Watson Studio on Cloud Pak for Data
Version: 6.5.0 Included IBM
Description
The architecture of Watson Studio is centered around the project. Data scientists and business analysts use projects to organize resources and analyze data.
You can have these types of resources in a project:
- Collaborators are the people on the team who work with the data.
- Data assets point to your data that is either in uploaded files or accessed through connections to data sources.
- Operational assets are the objects you create, such as scripts and models, to run code on data.
- Other types of assets that provide components, templates, or other information.
- Tools are the software you use to derive insights from data. These tools are included with the
Watson Studio service:
- Data Refinery: Prepare and visualize data.
- Jupyter notebook editor: Code Jupyter notebooks.

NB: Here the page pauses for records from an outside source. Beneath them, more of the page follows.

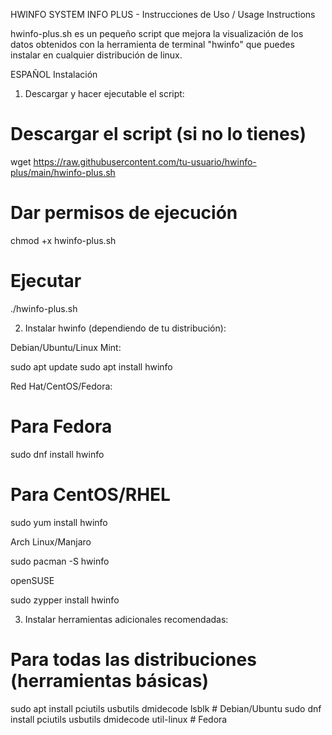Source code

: HWINFO SYSTEM INFO PLUS - Instrucciones de Uso / Usage Instructions

hwinfo-plus.sh es un pequeño script que mejora la visualización de los datos obtenidos con la herramienta de terminal "hwinfo" que puedes instalar en cualquier distribución de linux.

ESPAÑOL
Instalación
1. Descargar y hacer ejecutable el script:

  # Descargar el script (si no lo tienes)
  wget https://raw.githubusercontent.com/tu-usuario/hwinfo-plus/main/hwinfo-plus.sh

  # Dar permisos de ejecución
  chmod +x hwinfo-plus.sh

  # Ejecutar
  ./hwinfo-plus.sh 

2. Instalar hwinfo (dependiendo de tu distribución):

  Debian/Ubuntu/Linux Mint:

  sudo apt update
  sudo apt install hwinfo

  Red Hat/CentOS/Fedora:

  # Para Fedora
  sudo dnf install hwinfo

  # Para CentOS/RHEL
  sudo yum install hwinfo

  Arch Linux/Manjaro

  sudo pacman -S hwinfo

  openSUSE

  sudo zypper install hwinfo


3. Instalar herramientas adicionales recomendadas:

  # Para todas las distribuciones (herramientas básicas)
  sudo apt install pciutils usbutils dmidecode lsblk  # Debian/Ubuntu
  sudo dnf install pciutils usbutils dmidecode util-linux  # Fedora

- JupyterLab IDE: Code Jupyter notebooks and Python scripts with Git integration. Other project tools require additional services. See the lists of supplemental and related services.

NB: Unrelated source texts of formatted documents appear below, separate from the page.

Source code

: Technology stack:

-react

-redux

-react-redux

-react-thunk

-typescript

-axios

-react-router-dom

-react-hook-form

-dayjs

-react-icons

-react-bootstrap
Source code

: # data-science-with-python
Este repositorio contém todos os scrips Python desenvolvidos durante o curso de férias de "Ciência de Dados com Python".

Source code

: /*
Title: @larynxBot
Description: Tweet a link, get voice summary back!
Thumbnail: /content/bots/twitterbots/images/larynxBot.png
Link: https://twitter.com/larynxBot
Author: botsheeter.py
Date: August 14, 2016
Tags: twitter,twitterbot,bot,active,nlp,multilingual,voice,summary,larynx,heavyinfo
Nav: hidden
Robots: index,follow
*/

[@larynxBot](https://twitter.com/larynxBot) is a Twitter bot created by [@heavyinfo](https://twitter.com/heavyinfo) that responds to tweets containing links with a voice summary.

- Federated learning: Train models on remote parties without sharing data.
- Pipelines: Automate end-to-end flows of data or models.
Watson Studio projects fully integrate with the catalogs and deployment spaces:
- Catalogs are provided by the Watson Knowledge Catalog service
- You can easily move assets between projects and catalogs.
- Catalogs and projects support the same types of data assets.
- Data protection rules are enforced on catalog assets that you add to projects.
- Without the Watson Knowledge Catalog service, you can create one catalog without any governance capabilities to share assets between projects.
- Deployment spaces to view and manage model and other types of deployments.
- You can easily move assets between projects and deployment spaces.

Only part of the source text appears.